(WHAT YOU ARE ASKED TO DO): Filter the entries, keeping every line with the word "allows".

(RECORDED DATA):
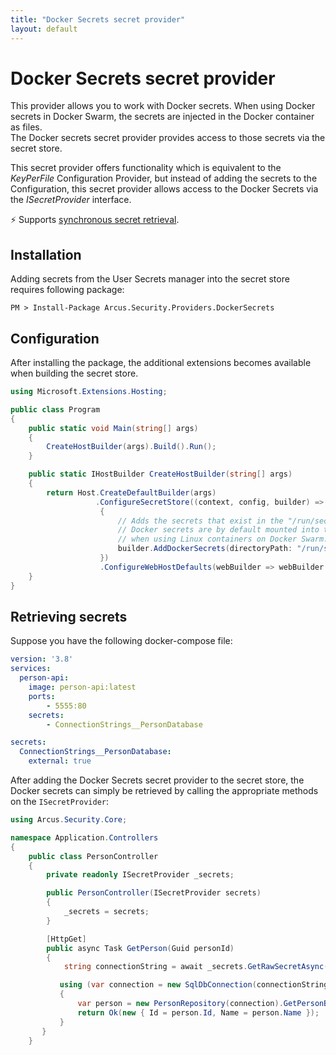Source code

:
 ```yaml
---
title: "Docker Secrets secret provider"
layout: default
---
```


# Docker Secrets secret provider
This provider allows you to work with Docker secrets. When using Docker secrets in Docker Swarm, the secrets are injected in the Docker container as files.  
The Docker secrets secret provider provides access to those secrets via the secret store.

This secret provider offers functionality which is equivalent to the _KeyPerFile_ Configuration Provider, but instead of adding the secrets to the Configuration, this secret provider allows access to the Docker Secrets via the _ISecretProvider_ interface.

⚡ Supports [synchronous secret retrieval](../../secrets/general.md).

## Installation
Adding secrets from the User Secrets manager into the secret store requires following package:

```shell
PM > Install-Package Arcus.Security.Providers.DockerSecrets
```

## Configuration
After installing the package, the additional extensions becomes available when building the secret store.

```csharp
using Microsoft.Extensions.Hosting;

public class Program
{
    public static void Main(string[] args)
    {
        CreateHostBuilder(args).Build().Run();
    }

    public static IHostBuilder CreateHostBuilder(string[] args)
    {    
        return Host.CreateDefaultBuilder(args)
                   .ConfigureSecretStore((context, config, builder) =>
                    {
                        // Adds the secrets that exist in the "/run/secrets" directory to the ISecretStore
                        // Docker secrets are by default mounted into the /run/secrets directory
                        // when using Linux containers on Docker Swarm.
                        builder.AddDockerSecrets(directoryPath: "/run/secrets");
                    })
                    .ConfigureWebHostDefaults(webBuilder => webBuilder.UseStartup<Startup>());
    }
}
```

## Retrieving secrets

Suppose you have the following docker-compose file:

```yaml
version: '3.8'
services:
  person-api:
    image: person-api:latest
    ports:
        - 5555:80
    secrets:
        - ConnectionStrings__PersonDatabase

secrets:
  ConnectionStrings__PersonDatabase:
    external: true
```

After adding the Docker Secrets secret provider to the secret store, the Docker secrets can simply be retrieved by calling the appropriate methods on the `ISecretProvider`:

```csharp
using Arcus.Security.Core;

namespace Application.Controllers
{
    public class PersonController
    {
        private readonly ISecretProvider _secrets;

        public PersonController(ISecretProvider secrets)
        {
            _secrets = secrets;
        }

        [HttpGet]
        public async Task GetPerson(Guid personId)
        {
            string connectionString = await _secrets.GetRawSecretAsync("ConnectionStrings:PersonDatabase")

           using (var connection = new SqlDbConnection(connectionString))
           {
               var person = new PersonRepository(connection).GetPersonById(personId);
               return Ok(new { Id = person.Id, Name = person.Name });
           }
       }
    }
```

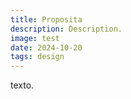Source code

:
```yaml
---
title: Proposita
description: Description.
image: test
date: 2024-10-20
tags: design
---
```


texto.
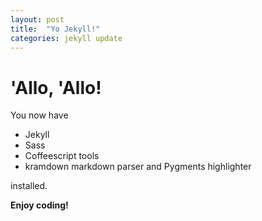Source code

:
 ```yaml
---
layout: post
title:  "Yo Jekyll!"
categories: jekyll update
---
```


# 'Allo, 'Allo!

You now have

- Jekyll
- Sass
- Coffeescript tools
- kramdown markdown parser and Pygments highlighter

installed.

**Enjoy coding!**
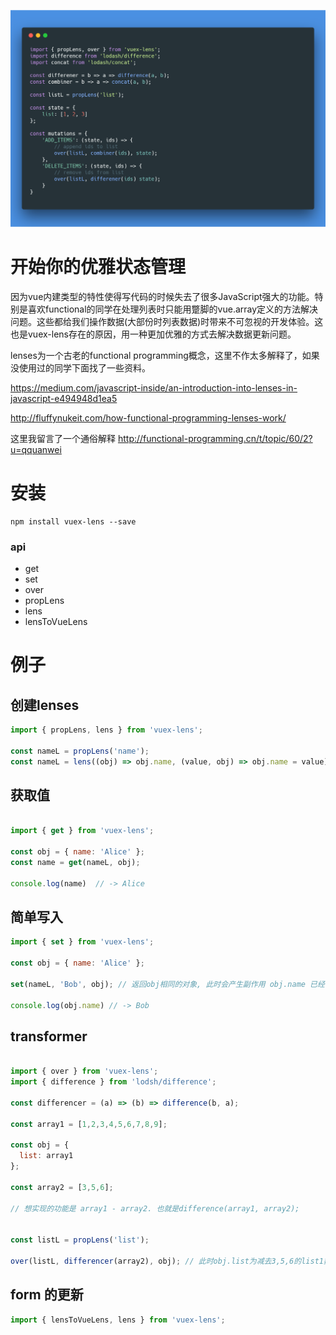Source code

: ![image](https://raw.githubusercontent.com/Qquanwei/vuex-lens/master/screenshot.png)


# 开始你的优雅状态管理

  因为vue内建类型的特性使得写代码的时候失去了很多JavaScript强大的功能。特别是喜欢functional的同学在处理列表时只能用蹩脚的vue.array定义的方法解决问题。这些都给我们操作数据(大部份时列表数据)时带来不可忽视的开发体验。这也是vuex-lens存在的原因，用一种更加优雅的方式去解决数据更新问题。

  lenses为一个古老的functional programming概念，这里不作太多解释了，如果没使用过的同学下面找了一些资料。

  https://medium.com/javascript-inside/an-introduction-into-lenses-in-javascript-e494948d1ea5

  http://fluffynukeit.com/how-functional-programming-lenses-work/

  这里我留言了一个通俗解释  http://functional-programming.cn/t/topic/60/2?u=qquanwei


# 安装

```shell
npm install vuex-lens --save
```


### api

* get
* set
* over
* propLens
* lens
* lensToVueLens

# 例子

## 创建lenses

```javascript
import { propLens, lens } from 'vuex-lens';

const nameL = propLens('name');
const nameL = lens((obj) => obj.name, (value, obj) => obj.name = value);
```
## 获取值

```javascript

import { get } from 'vuex-lens';

const obj = { name: 'Alice' };
const name = get(nameL, obj);

console.log(name)  // -> Alice
```
## 简单写入

```javascript
import { set } from 'vuex-lens';

const obj = { name: 'Alice' };

set(nameL, 'Bob', obj); // 返回obj相同的对象, 此时会产生副作用 obj.name 已经被修改，会触发vue的依赖更新

console.log(obj.name) // -> Bob
```


## transformer

```javascript

import { over } from 'vuex-lens';
import { difference } from 'lodsh/difference';

const differencer = (a) => (b) => difference(b, a);

const array1 = [1,2,3,4,5,6,7,8,9];

const obj = {
  list: array1
};

const array2 = [3,5,6];

// 想实现的功能是 array1 - array2. 也就是difference(array1, array2);


const listL = propLens('list');

over(listL, differencer(array2), obj); // 此时obj.list为减去3,5,6的list1数组,且会触发vue的依赖更新。
```

## form 的更新


```javascript
import { lensToVueLens, lens } from 'vuex-lens';
```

(EXERCISE OUTPUT):
This provider allows you to work with Docker secrets. When using Docker secrets in Docker Swarm, the secrets are injected in the Docker container as files.  
This secret provider offers functionality which is equivalent to the _KeyPerFile_ Configuration Provider, but instead of adding the secrets to the Configuration, this secret provider allows access to the Docker Secrets via the _ISecretProvider_ interface.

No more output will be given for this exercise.